Every time someone asks me why I ride and what cycling means to me, it feels like I have a thousand cheesy answers that we all have heard before (but maybe there's a reason to that, and it is that there are thousands of reasons why I ride). Lately, I've realized that I'm happiest when I'm cycling.
There are of course days that I really don't want to get out and ride. You know those days, that you question all your life choices and wonder why you even bother or why the hell you are doing this? When it's 2 degrees Celsius, windy, pouring rain and 50 shades of grey (aka more or less this whole “winter" in Scandinavia). When you get back home after two hours, you're soaking wet and hate everything and THEN ALSO need to wash/clean the bike for another two hours and clean your apartment after cleaning the bike for another hour and then you spent a whole day on a two-hour ride…

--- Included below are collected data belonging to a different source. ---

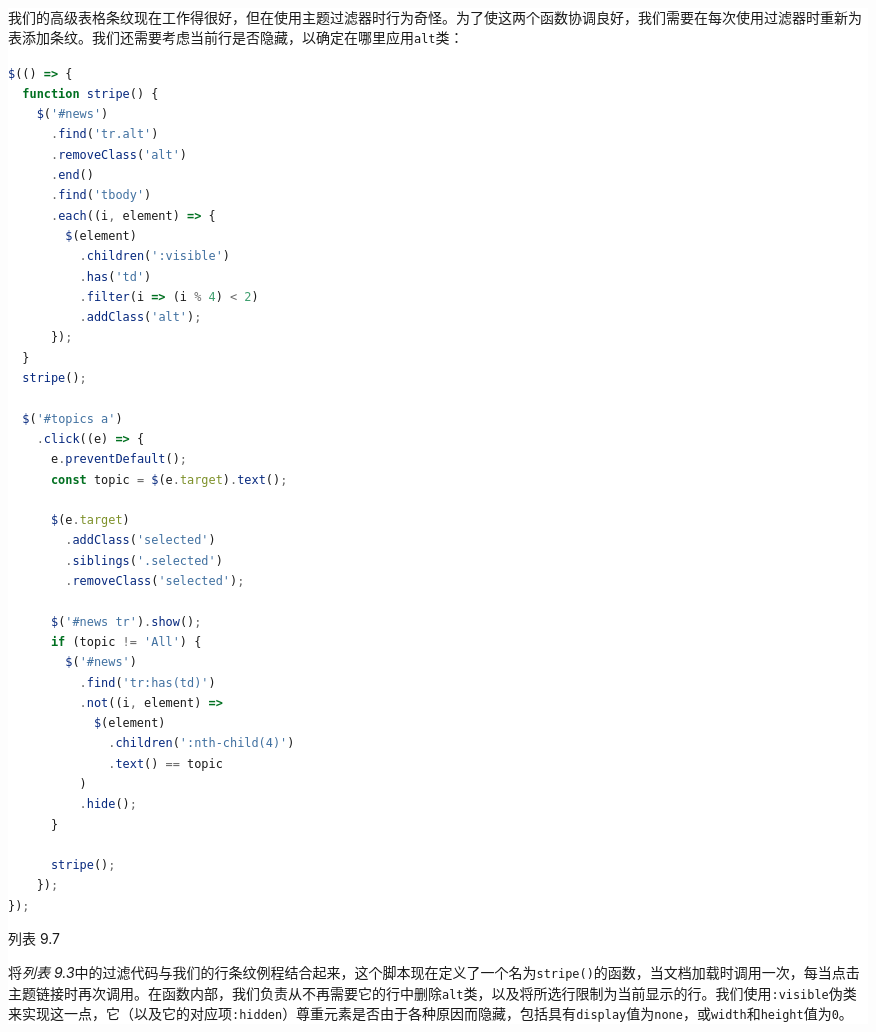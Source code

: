 我们的高级表格条纹现在工作得很好，但在使用主题过滤器时行为奇怪。为了使这两个函数协调良好，我们需要在每次使用过滤器时重新为表添加条纹。我们还需要考虑当前行是否隐藏，以确定在哪里应用`alt`类：

```js
$(() => {
  function stripe() {
    $('#news')
      .find('tr.alt')
      .removeClass('alt')
      .end()
      .find('tbody')
      .each((i, element) => {
        $(element)
          .children(':visible')
          .has('td')
          .filter(i => (i % 4) < 2)
          .addClass('alt');
      });
  }
  stripe();

  $('#topics a')
    .click((e) => {
      e.preventDefault();
      const topic = $(e.target).text();

      $(e.target)
        .addClass('selected')
        .siblings('.selected')
        .removeClass('selected');

      $('#news tr').show();
      if (topic != 'All') {
        $('#news')
          .find('tr:has(td)')
          .not((i, element) =>
            $(element)
              .children(':nth-child(4)')
              .text() == topic
          )
          .hide();
      }

      stripe();
    });
}); 

```

列表 9.7

将*列表 9.3*中的过滤代码与我们的行条纹例程结合起来，这个脚本现在定义了一个名为`stripe()`的函数，当文档加载时调用一次，每当点击主题链接时再次调用。在函数内部，我们负责从不再需要它的行中删除`alt`类，以及将所选行限制为当前显示的行。我们使用`:visible`伪类来实现这一点，它（以及它的对应项`:hidden`）尊重元素是否由于各种原因而隐藏，包括具有`display`值为`none`，或`width`和`height`值为`0`。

… and then two weeks later it's sunny, crispy and just perfect. This time of year I never touch my road bike but keep to the cross bike and gravel roads. There's not much that beats the feeling on a hard-packed gravel road in the sunshine and few plus degrees. Sweden is big so usually, I see no cars, no people (except for a few hunters here and there) and hopefully a few animals. Those two hours of rain feel very worth the trouble when you get a beautiful sunny day weekend that follows.

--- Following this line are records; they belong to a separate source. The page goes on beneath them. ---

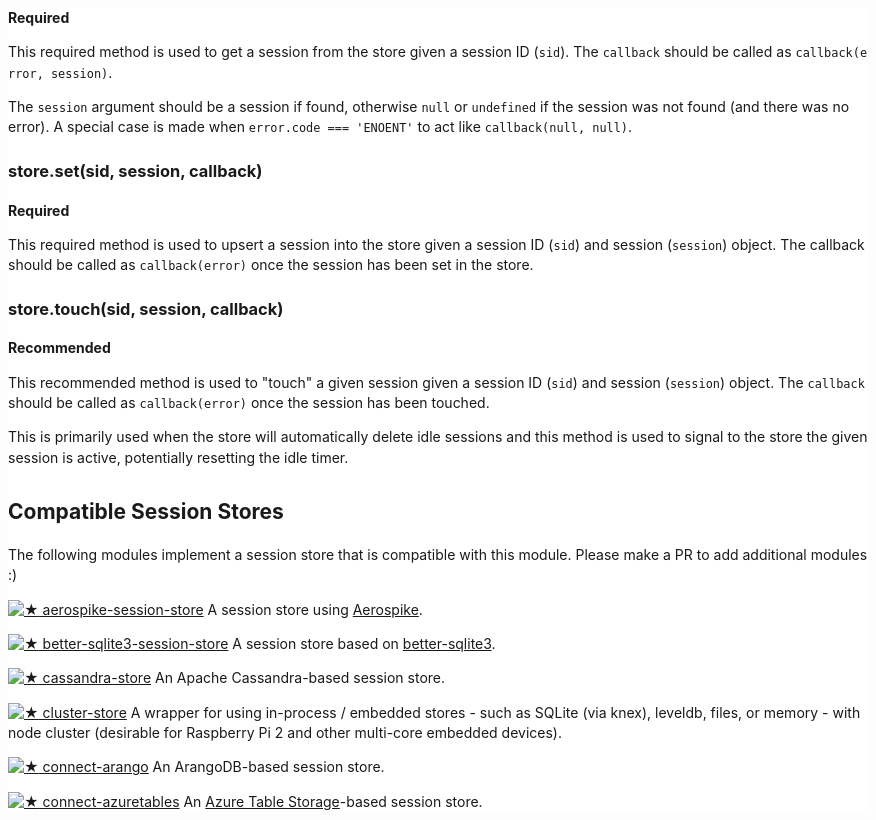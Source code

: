 **Required**

This required method is used to get a session from the store given a session
ID (`sid`). The `callback` should be called as `callback(error, session)`.

The `session` argument should be a session if found, otherwise `null` or
`undefined` if the session was not found (and there was no error). A special
case is made when `error.code === 'ENOENT'` to act like `callback(null, null)`.

### store.set(sid, session, callback)

**Required**

This required method is used to upsert a session into the store given a
session ID (`sid`) and session (`session`) object. The callback should be
called as `callback(error)` once the session has been set in the store.

### store.touch(sid, session, callback)

**Recommended**

This recommended method is used to "touch" a given session given a
session ID (`sid`) and session (`session`) object. The `callback` should be
called as `callback(error)` once the session has been touched.

This is primarily used when the store will automatically delete idle sessions
and this method is used to signal to the store the given session is active,
potentially resetting the idle timer.

## Compatible Session Stores

The following modules implement a session store that is compatible with this
module. Please make a PR to add additional modules :)

[![★][aerospike-session-store-image] aerospike-session-store][aerospike-session-store-url] A session store using [Aerospike](http://www.aerospike.com/).

[aerospike-session-store-url]: https://www.npmjs.com/package/aerospike-session-store
[aerospike-session-store-image]: https://badgen.net/github/stars/aerospike/aerospike-session-store-expressjs?label=%E2%98%85

[![★][better-sqlite3-session-store-image] better-sqlite3-session-store][better-sqlite3-session-store-url] A session store based on [better-sqlite3](https://github.com/JoshuaWise/better-sqlite3).

[better-sqlite3-session-store-url]: https://www.npmjs.com/package/better-sqlite3-session-store
[better-sqlite3-session-store-image]: https://badgen.net/github/stars/timdaub/better-sqlite3-session-store?label=%E2%98%85

[![★][cassandra-store-image] cassandra-store][cassandra-store-url] An Apache Cassandra-based session store.

[cassandra-store-url]: https://www.npmjs.com/package/cassandra-store
[cassandra-store-image]: https://badgen.net/github/stars/webcc/cassandra-store?label=%E2%98%85

[![★][cluster-store-image] cluster-store][cluster-store-url] A wrapper for using in-process / embedded
stores - such as SQLite (via knex), leveldb, files, or memory - with node cluster (desirable for Raspberry Pi 2
and other multi-core embedded devices).

[cluster-store-url]: https://www.npmjs.com/package/cluster-store
[cluster-store-image]: https://badgen.net/github/stars/coolaj86/cluster-store?label=%E2%98%85

[![★][connect-arango-image] connect-arango][connect-arango-url] An ArangoDB-based session store.

[connect-arango-url]: https://www.npmjs.com/package/connect-arango
[connect-arango-image]: https://badgen.net/github/stars/AlexanderArvidsson/connect-arango?label=%E2%98%85

[![★][connect-azuretables-image] connect-azuretables][connect-azuretables-url] An [Azure Table Storage](https://azure.microsoft.com/en-gb/services/storage/tables/)-based session store.


[connect-azuretables-url]: https://www.npmjs.com/package/connect-azuretables
[connect-azuretables-image]: https://badgen.net/github/stars/mike-goodwin/connect-azuretables?label=%E2%98%85
[connect-cloudant-store-url]: https://www.npmjs.com/package/connect-cloudant-store
[connect-cloudant-store-image]: https://badgen.net/github/stars/adriantanasa/connect-cloudant-store?label=%E2%98%85
[connect-cosmosdb-url]: https://www.npmjs.com/package/connect-cosmosdb
[connect-cosmosdb-image]: https://badgen.net/github/stars/thekillingspree/connect-cosmosdb?label=%E2%98%85
[connect-couchbase-url]: https://www.npmjs.com/package/connect-couchbase
[connect-couchbase-image]: https://badgen.net/github/stars/christophermina/connect-couchbase?label=%E2%98%85
[connect-datacache-url]: https://www.npmjs.com/package/connect-datacache
[connect-datacache-image]: https://badgen.net/github/stars/adriantanasa/connect-datacache?label=%E2%98%85
[@google-cloud/connect-datastore-url]: https://www.npmjs.com/package/@google-cloud/connect-datastore
[@google-cloud/connect-datastore-image]: https://badgen.net/github/stars/GoogleCloudPlatform/cloud-datastore-session-node?label=%E2%98%85
[connect-db2-url]: https://www.npmjs.com/package/connect-db2
[connect-db2-image]: https://badgen.net/github/stars/wallali/connect-db2?label=%E2%98%85
[connect-dynamodb-url]: https://www.npmjs.com/package/connect-dynamodb
[connect-dynamodb-image]: https://badgen.net/github/stars/ca98am79/connect-dynamodb?label=%E2%98%85
[@google-cloud/connect-firestore-url]: https://www.npmjs.com/package/@google-cloud/connect-firestore
[@google-cloud/connect-firestore-image]: https://badgen.net/github/stars/googleapis/nodejs-firestore-session?label=%E2%98%85
[connect-hazelcast-url]: https://www.npmjs.com/package/connect-hazelcast
[connect-hazelcast-image]: https://badgen.net/github/stars/huseyinbabal/connect-hazelcast?label=%E2%98%85
[connect-loki-url]: https://www.npmjs.com/package/connect-loki
[connect-loki-image]: https://badgen.net/github/stars/Requarks/connect-loki?label=%E2%98%85
[connect-lowdb-url]: https://www.npmjs.com/package/connect-lowdb
[connect-lowdb-image]: https://badgen.net/github/stars/travishorn/connect-lowdb?label=%E2%98%85
[connect-memcached-url]: https://www.npmjs.com/package/connect-memcached
[connect-memcached-image]: https://badgen.net/github/stars/balor/connect-memcached?label=%E2%98%85
[connect-memjs-url]: https://www.npmjs.com/package/connect-memjs
[connect-memjs-image]: https://badgen.net/github/stars/liamdon/connect-memjs?label=%E2%98%85
[connect-ml-url]: https://www.npmjs.com/package/connect-ml
[connect-ml-image]: https://badgen.net/github/stars/bluetorch/connect-ml?label=%E2%98%85
[connect-monetdb-url]: https://www.npmjs.com/package/connect-monetdb
[connect-monetdb-image]: https://badgen.net/github/stars/MonetDB/npm-connect-monetdb?label=%E2%98%85
[connect-mongo-url]: https://www.npmjs.com/package/connect-mongo
[connect-mongo-image]: https://badgen.net/github/stars/kcbanner/connect-mongo?label=%E2%98%85
[connect-mongodb-session-url]: https://www.npmjs.com/package/connect-mongodb-session
[connect-mongodb-session-image]: https://badgen.net/github/stars/mongodb-js/connect-mongodb-session?label=%E2%98%85
[connect-mssql-v2-url]: https://www.npmjs.com/package/connect-mssql-v2
[connect-mssql-v2-image]: https://badgen.net/github/stars/jluboff/connect-mssql-v2?label=%E2%98%85
[connect-neo4j-url]: https://www.npmjs.com/package/connect-neo4j
[connect-neo4j-image]: https://badgen.net/github/stars/MaxAndersson/connect-neo4j?label=%E2%98%85
[connect-ottoman-url]: https://www.npmjs.com/package/connect-ottoman
[connect-ottoman-image]: https://badgen.net/github/stars/noiissyboy/connect-ottoman?label=%E2%98%85
[connect-pg-simple-url]: https://www.npmjs.com/package/connect-pg-simple
[connect-pg-simple-image]: https://badgen.net/github/stars/voxpelli/node-connect-pg-simple?label=%E2%98%85
[connect-redis-url]: https://www.npmjs.com/package/connect-redis
[connect-redis-image]: https://badgen.net/github/stars/tj/connect-redis?label=%E2%98%85
[connect-session-firebase-url]: https://www.npmjs.com/package/connect-session-firebase
[connect-session-firebase-image]: https://badgen.net/github/stars/benweier/connect-session-firebase?label=%E2%98%85
[connect-session-knex-url]: https://www.npmjs.com/package/connect-session-knex
[connect-session-knex-image]: https://badgen.net/github/stars/llambda/connect-session-knex?label=%E2%98%85
[connect-session-sequelize-url]: https://www.npmjs.com/package/connect-session-sequelize
[connect-session-sequelize-image]: https://badgen.net/github/stars/mweibel/connect-session-sequelize?label=%E2%98%85
[connect-sqlite3-url]: https://www.npmjs.com/package/connect-sqlite3
[connect-sqlite3-image]: https://badgen.net/github/stars/rawberg/connect-sqlite3?label=%E2%98%85
[connect-typeorm-url]: https://www.npmjs.com/package/connect-typeorm
[connect-typeorm-image]: https://badgen.net/github/stars/makepost/connect-typeorm?label=%E2%98%85
[couchdb-expression-url]: https://www.npmjs.com/package/couchdb-expression
[couchdb-expression-image]: https://badgen.net/github/stars/tkshnwesper/couchdb-expression?label=%E2%98%85
[dynamodb-store-url]: https://www.npmjs.com/package/dynamodb-store
[dynamodb-store-image]: https://badgen.net/github/stars/rafaelrpinto/dynamodb-store?label=%E2%98%85
[dynamodb-store-v3-url]: https://www.npmjs.com/package/dynamodb-store-v3
[dynamodb-store-v3-image]: https://badgen.net/github/stars/FryDay/dynamodb-store-v3?label=%E2%98%85
[express-etcd-url]: https://www.npmjs.com/package/express-etcd
[express-etcd-image]: https://badgen.net/github/stars/gildean/express-etcd?label=%E2%98%85
[express-mysql-session-url]: https://www.npmjs.com/package/express-mysql-session
[express-mysql-session-image]: https://badgen.net/github/stars/chill117/express-mysql-session?label=%E2%98%85
[express-nedb-session-url]: https://www.npmjs.com/package/express-nedb-session
[express-nedb-session-image]: https://badgen.net/github/stars/louischatriot/express-nedb-session?label=%E2%98%85
[express-oracle-session-url]: https://www.npmjs.com/package/express-oracle-session
[express-oracle-session-image]: https://badgen.net/github/stars/slumber86/express-oracle-session?label=%E2%98%85
[express-session-cache-manager-url]: https://www.npmjs.com/package/express-session-cache-manager
[express-session-cache-manager-image]: https://badgen.net/github/stars/theogravity/express-session-cache-manager?label=%E2%98%85
[express-session-etcd3-url]: https://www.npmjs.com/package/express-session-etcd3
[express-session-etcd3-image]: https://badgen.net/github/stars/willgm/express-session-etcd3?label=%E2%98%85
[express-session-level-url]: https://www.npmjs.com/package/express-session-level
[express-session-level-image]: https://badgen.net/github/stars/tgohn/express-session-level?label=%E2%98%85
[express-session-rsdb-url]: https://www.npmjs.com/package/express-session-rsdb
[express-session-rsdb-image]: https://badgen.net/github/stars/paragi/express-session-rsdb?label=%E2%98%85
[express-sessions-url]: https://www.npmjs.com/package/express-sessions
[express-sessions-image]: https://badgen.net/github/stars/konteck/express-sessions?label=%E2%98%85
[firestore-store-url]: https://www.npmjs.com/package/firestore-store
[firestore-store-image]: https://badgen.net/github/stars/hendrysadrak/firestore-store?label=%E2%98%85
[fortune-session-url]: https://www.npmjs.com/package/fortune-session
[fortune-session-image]: https://badgen.net/github/stars/aliceklipper/fortune-session?label=%E2%98%85
[hazelcast-store-url]: https://www.npmjs.com/package/hazelcast-store
[hazelcast-store-image]: https://badgen.net/github/stars/jackspaniel/hazelcast-store?label=%E2%98%85
[level-session-store-url]: https://www.npmjs.com/package/level-session-store
[level-session-store-image]: https://badgen.net/github/stars/toddself/level-session-store?label=%E2%98%85
[lowdb-session-store-url]: https://www.npmjs.com/package/lowdb-session-store
[lowdb-session-store-image]: https://badgen.net/github/stars/fhellwig/lowdb-session-store?label=%E2%98%85
[medea-session-store-url]: https://www.npmjs.com/package/medea-session-store
[medea-session-store-image]: https://badgen.net/github/stars/BenjaminVadant/medea-session-store?label=%E2%98%85
[memorystore-url]: https://www.npmjs.com/package/memorystore
[memorystore-image]: https://badgen.net/github/stars/roccomuso/memorystore?label=%E2%98%85
[mssql-session-store-url]: https://www.npmjs.com/package/mssql-session-store
[mssql-session-store-image]: https://badgen.net/github/stars/jwathen/mssql-session-store?label=%E2%98%85
[nedb-session-store-url]: https://www.npmjs.com/package/nedb-session-store
[nedb-session-store-image]: https://badgen.net/github/stars/JamesMGreene/nedb-session-store?label=%E2%98%85
[@quixo3/prisma-session-store-url]: https://www.npmjs.com/package/@quixo3/prisma-session-store
[@quixo3/prisma-session-store-image]: https://badgen.net/github/stars/kleydon/prisma-session-store?label=%E2%98%85
[restsession-url]: https://www.npmjs.com/package/restsession
[restsession-image]: https://badgen.net/github/stars/jankal/restsession?label=%E2%98%85
[sequelstore-connect-url]: https://www.npmjs.com/package/sequelstore-connect
[sequelstore-connect-image]: https://badgen.net/github/stars/MattMcFarland/sequelstore-connect?label=%E2%98%85
[session-file-store-url]: https://www.npmjs.com/package/session-file-store
[session-file-store-image]: https://badgen.net/github/stars/valery-barysok/session-file-store?label=%E2%98%85
[session-pouchdb-store-url]: https://www.npmjs.com/package/session-pouchdb-store
[session-pouchdb-store-image]: https://badgen.net/github/stars/solzimer/session-pouchdb-store?label=%E2%98%85
[@cyclic.sh/session-store-url]: https://www.npmjs.com/package/@cyclic.sh/session-store
[@cyclic.sh/session-store-image]: https://badgen.net/github/stars/cyclic-software/session-store?label=%E2%98%85
[@databunker/session-store-url]: https://www.npmjs.com/package/@databunker/session-store
[@databunker/session-store-image]: https://badgen.net/github/stars/securitybunker/databunker-session-store?label=%E2%98%85
[sessionstore-url]: https://www.npmjs.com/package/sessionstore
[sessionstore-image]: https://badgen.net/github/stars/adrai/sessionstore?label=%E2%98%85
[tch-nedb-session-url]: https://www.npmjs.com/package/tch-nedb-session
[tch-nedb-session-image]: https://badgen.net/github/stars/tomaschyly/NeDBSession?label=%E2%98%85
[rfc-6265bis-03-4.1.2.7]: https://tools.ietf.org/html/draft-ietf-httpbis-rfc6265bis-03#section-4.1.2.7
[rfc-cutler-httpbis-partitioned-cookies]: https://tools.ietf.org/html/draft-cutler-httpbis-partitioned-cookies/
[rfc-west-cookie-priority-00-4.1]: https://tools.ietf.org/html/draft-west-cookie-priority-00#section-4.1
[ci-image]: https://badgen.net/github/checks/expressjs/session/master?label=ci
[ci-url]: https://github.com/expressjs/session/actions?query=workflow%3Aci
[coveralls-image]: https://badgen.net/coveralls/c/github/expressjs/session/master
[coveralls-url]: https://coveralls.io/r/expressjs/session?branch=master
[node-url]: https://nodejs.org/en/download
[npm-downloads-image]: https://badgen.net/npm/dm/express-session
[npm-url]: https://npmjs.org/package/express-session
[npm-version-image]: https://badgen.net/npm/v/express-session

I also love being in shape. I'm not competitive and I am. I am and I am not. I love the thrill of meeting up with friends (read: Basemile Snowdown) and smashing gravels. Events like these are even more important in the winter when people would usually go into hibernation or keep to their home trainers. There's no better way to combine meeting up with friends and cycling, or as we sometimes say: “Let's play bikes!!!". Also, there's nothing better than coming into the office on Monday morning and being bike hungover (when your legs are slow and heavy and you're sleepy and need a few rest day but also very content. When you contemplate if you should take the stairs or treat yourself and take the elevator).
Cycling has become some kind of both therapy and addiction. When I say that cycling makes me happy, not riding actually makes me feel sad and bad and long term miserable. Living in Scandinavia you come to terms that the weather will suck for the most of the year, accept it and make the best out of it. Proper gears, studded tires, fenders, lights.. and you actually run out of excuses for skipping rides. Some rides might be more of a mental training than physical because you do need mental strength to ride in 10-15 m/s headwind, rain, cold. People living in warmer countries don't know THE STRUGGLE, but I don't think that they appreciate sunny and warm days as much as we do.

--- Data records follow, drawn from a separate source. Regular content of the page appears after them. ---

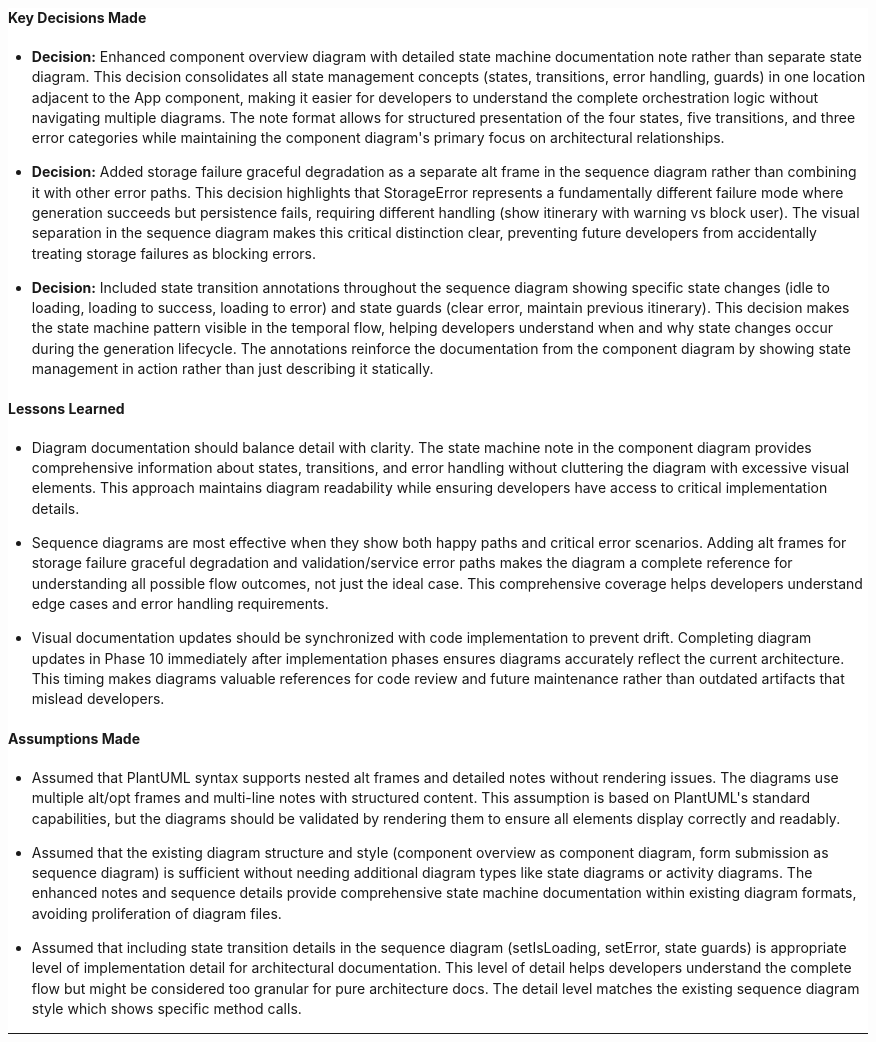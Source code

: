 #### Key Decisions Made

* **Decision:** Enhanced component overview diagram with detailed state machine documentation note rather than separate state diagram. This decision consolidates all state management concepts (states, transitions, error handling, guards) in one location adjacent to the App component, making it easier for developers to understand the complete orchestration logic without navigating multiple diagrams. The note format allows for structured presentation of the four states, five transitions, and three error categories while maintaining the component diagram's primary focus on architectural relationships.

* **Decision:** Added storage failure graceful degradation as a separate alt frame in the sequence diagram rather than combining it with other error paths. This decision highlights that StorageError represents a fundamentally different failure mode where generation succeeds but persistence fails, requiring different handling (show itinerary with warning vs block user). The visual separation in the sequence diagram makes this critical distinction clear, preventing future developers from accidentally treating storage failures as blocking errors.

* **Decision:** Included state transition annotations throughout the sequence diagram showing specific state changes (idle to loading, loading to success, loading to error) and state guards (clear error, maintain previous itinerary). This decision makes the state machine pattern visible in the temporal flow, helping developers understand when and why state changes occur during the generation lifecycle. The annotations reinforce the documentation from the component diagram by showing state management in action rather than just describing it statically.

#### Lessons Learned

* Diagram documentation should balance detail with clarity. The state machine note in the component diagram provides comprehensive information about states, transitions, and error handling without cluttering the diagram with excessive visual elements. This approach maintains diagram readability while ensuring developers have access to critical implementation details.

* Sequence diagrams are most effective when they show both happy paths and critical error scenarios. Adding alt frames for storage failure graceful degradation and validation/service error paths makes the diagram a complete reference for understanding all possible flow outcomes, not just the ideal case. This comprehensive coverage helps developers understand edge cases and error handling requirements.

* Visual documentation updates should be synchronized with code implementation to prevent drift. Completing diagram updates in Phase 10 immediately after implementation phases ensures diagrams accurately reflect the current architecture. This timing makes diagrams valuable references for code review and future maintenance rather than outdated artifacts that mislead developers.

#### Assumptions Made

* Assumed that PlantUML syntax supports nested alt frames and detailed notes without rendering issues. The diagrams use multiple alt/opt frames and multi-line notes with structured content. This assumption is based on PlantUML's standard capabilities, but the diagrams should be validated by rendering them to ensure all elements display correctly and readably.

* Assumed that the existing diagram structure and style (component overview as component diagram, form submission as sequence diagram) is sufficient without needing additional diagram types like state diagrams or activity diagrams. The enhanced notes and sequence details provide comprehensive state machine documentation within existing diagram formats, avoiding proliferation of diagram files.

* Assumed that including state transition details in the sequence diagram (setIsLoading, setError, state guards) is appropriate level of implementation detail for architectural documentation. This level of detail helps developers understand the complete flow but might be considered too granular for pure architecture docs. The detail level matches the existing sequence diagram style which shows specific method calls.

---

Cycling makes me a better, happier person. When life feels heard, when work is stressful, I always have cycling. Not only the pedalling itself but also the community around it. I don't think there's another sport (but correct me if I'm wrong) that is as good to preform yourself as in a group. I truly love the social parts of cycling, meeting friends all over Sweden and the world or just staying around and going out for a coffee ride with the locals. With that said, I truly appreciate weekends when I completely isolate myself and spend hours alone on the bike. Me, bike, gravel, woods, and maybe one or two hunters along the way.